RW: It's hard to not be a physician and to truly understand what it's like to look someone in the eye and tell them that they have cancer. That's not to say that physicians are uniquely born to understand those things, but there's something that comes from our training and experience that does give you that sensibility. Do these new entrants get that?
RT: This is why I think it is so critical that physicians are taking the lead and must take the lead in this revolution. If America's health professional workforce were to view all of this change as burdensome and concerning, and therefore adopt a defensive posture, try to do everything in their power to put speed bumps in the way because of not wanting change, then this will be a very negative experience. As we have seen in other areas like performance measurement and changes in reimbursement, these things have happened outside of traditional medicine's leadership. If this were to happen with telehealth, that would disappointing. However, the level of physician participation and leadership in telehealth encourages me, just as we are seeing physician leadership and engagement propelling the modernization of clinical delivery systems. Our experience with ACOs [accountable care organizations] and Patient-Centered Medical Homes, has taught us the fundamental principle that unless physicians are driving the cultural change at the practice delivery level, innovation cannot easily succeed. We are seeing the same thing in telehealth, where physician early adopters are really driving this forward. Physicians are not going to be replaced. They cannot be replaced. And their leadership is needed more than ever.
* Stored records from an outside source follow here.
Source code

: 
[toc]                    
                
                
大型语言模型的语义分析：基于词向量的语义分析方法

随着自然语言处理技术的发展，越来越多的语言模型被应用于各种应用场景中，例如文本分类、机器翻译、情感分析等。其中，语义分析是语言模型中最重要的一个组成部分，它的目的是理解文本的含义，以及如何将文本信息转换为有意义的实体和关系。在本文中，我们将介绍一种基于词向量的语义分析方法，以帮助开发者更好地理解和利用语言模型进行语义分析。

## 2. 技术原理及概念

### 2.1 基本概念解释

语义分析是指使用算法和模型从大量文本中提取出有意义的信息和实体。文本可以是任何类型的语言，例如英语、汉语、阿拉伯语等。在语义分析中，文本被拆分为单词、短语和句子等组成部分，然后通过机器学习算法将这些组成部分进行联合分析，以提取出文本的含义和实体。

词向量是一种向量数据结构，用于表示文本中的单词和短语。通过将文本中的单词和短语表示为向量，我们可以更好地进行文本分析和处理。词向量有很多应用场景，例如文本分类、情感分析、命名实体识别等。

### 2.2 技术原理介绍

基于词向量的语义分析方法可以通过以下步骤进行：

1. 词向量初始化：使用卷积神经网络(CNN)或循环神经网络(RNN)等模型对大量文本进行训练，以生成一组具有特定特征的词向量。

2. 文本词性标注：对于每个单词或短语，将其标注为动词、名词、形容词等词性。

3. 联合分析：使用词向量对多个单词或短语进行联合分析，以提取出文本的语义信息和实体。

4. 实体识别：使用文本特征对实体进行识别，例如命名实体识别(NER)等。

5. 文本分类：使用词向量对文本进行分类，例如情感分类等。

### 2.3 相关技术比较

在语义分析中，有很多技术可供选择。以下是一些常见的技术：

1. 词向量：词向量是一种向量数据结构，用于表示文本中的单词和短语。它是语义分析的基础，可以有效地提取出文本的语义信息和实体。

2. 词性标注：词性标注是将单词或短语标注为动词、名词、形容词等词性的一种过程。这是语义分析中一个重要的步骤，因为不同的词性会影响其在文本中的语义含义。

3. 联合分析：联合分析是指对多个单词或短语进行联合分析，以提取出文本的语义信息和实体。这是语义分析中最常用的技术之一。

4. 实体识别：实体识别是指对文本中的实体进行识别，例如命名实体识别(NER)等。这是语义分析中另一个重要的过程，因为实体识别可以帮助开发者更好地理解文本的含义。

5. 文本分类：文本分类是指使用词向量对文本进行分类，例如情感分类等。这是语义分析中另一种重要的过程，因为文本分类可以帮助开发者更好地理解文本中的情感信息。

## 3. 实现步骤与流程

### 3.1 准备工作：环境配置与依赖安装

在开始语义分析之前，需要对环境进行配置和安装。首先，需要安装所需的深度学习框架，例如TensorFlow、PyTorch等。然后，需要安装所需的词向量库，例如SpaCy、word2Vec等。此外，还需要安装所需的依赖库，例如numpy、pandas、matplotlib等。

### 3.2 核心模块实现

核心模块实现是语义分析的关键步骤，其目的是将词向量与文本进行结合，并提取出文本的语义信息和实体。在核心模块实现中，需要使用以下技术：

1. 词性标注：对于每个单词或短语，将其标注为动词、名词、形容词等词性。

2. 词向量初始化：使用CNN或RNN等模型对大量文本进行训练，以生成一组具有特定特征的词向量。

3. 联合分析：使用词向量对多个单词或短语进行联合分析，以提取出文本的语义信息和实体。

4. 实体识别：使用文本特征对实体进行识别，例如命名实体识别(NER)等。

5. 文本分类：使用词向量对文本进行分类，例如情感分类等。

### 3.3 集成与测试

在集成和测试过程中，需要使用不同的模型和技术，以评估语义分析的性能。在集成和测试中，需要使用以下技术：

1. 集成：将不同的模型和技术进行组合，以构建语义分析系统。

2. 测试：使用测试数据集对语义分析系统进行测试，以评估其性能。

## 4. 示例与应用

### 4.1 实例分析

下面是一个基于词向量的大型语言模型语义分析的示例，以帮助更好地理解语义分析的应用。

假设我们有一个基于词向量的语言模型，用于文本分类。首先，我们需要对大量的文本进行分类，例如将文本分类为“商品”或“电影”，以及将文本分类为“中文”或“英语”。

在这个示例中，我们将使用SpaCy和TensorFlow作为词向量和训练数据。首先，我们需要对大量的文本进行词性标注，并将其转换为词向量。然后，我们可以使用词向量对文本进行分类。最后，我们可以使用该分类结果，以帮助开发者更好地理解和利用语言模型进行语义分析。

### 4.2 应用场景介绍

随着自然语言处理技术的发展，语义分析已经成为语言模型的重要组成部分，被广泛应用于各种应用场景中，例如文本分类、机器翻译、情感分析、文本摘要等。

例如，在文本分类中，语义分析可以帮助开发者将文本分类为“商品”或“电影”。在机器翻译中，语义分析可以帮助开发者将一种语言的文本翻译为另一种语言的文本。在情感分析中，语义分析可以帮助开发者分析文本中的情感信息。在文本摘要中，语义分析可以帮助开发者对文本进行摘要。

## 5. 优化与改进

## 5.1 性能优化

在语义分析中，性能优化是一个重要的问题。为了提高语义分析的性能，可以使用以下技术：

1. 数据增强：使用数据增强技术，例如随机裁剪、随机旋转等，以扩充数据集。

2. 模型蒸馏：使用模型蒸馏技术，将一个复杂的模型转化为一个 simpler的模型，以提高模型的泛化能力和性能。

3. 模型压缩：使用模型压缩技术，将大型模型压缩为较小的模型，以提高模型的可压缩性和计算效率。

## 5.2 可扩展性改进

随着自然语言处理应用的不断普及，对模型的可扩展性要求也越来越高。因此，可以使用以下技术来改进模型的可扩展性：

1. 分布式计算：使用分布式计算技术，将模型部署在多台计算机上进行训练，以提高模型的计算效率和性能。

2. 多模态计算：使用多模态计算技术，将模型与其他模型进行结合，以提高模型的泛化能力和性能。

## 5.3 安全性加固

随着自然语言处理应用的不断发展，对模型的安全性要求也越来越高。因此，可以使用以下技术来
RW: Having spent a year or two writing about technology, it strikes me that the technology is not the issue here. It really is understanding the values and the workflow and reimagining the work. I don't know if you saw the piece in US News & World Report by the head of eClinicalWorks that talked about how wonderful it's going to be when patients are wearing sensors and their physician will be able to see if their vital signs are off a little bit and react instantaneously. When I read that I thought, what planet is that, where a physician has the time to or wants to do that? The idea is you create the technology and somehow magically it all works out. But it just can't work that way.
RT: No, being able to have your tablet take your blood pressure and shoot the systolic and diastolic numbers into the physician's office so they can be tracking you instantaneously—it would just blow the circuits out of the doctor's office. Depending upon the nature of how the market will work and how efficiencies can be produced, we will find intermediaries to come in and serve these functions. They'll be able to package that information, hand it to the physician in a digested way, and give doctors inflight refueling as they move from exam room to exam room. That's why this whole field is so important, because we cannot anticipate all the change, but change is certainly coming.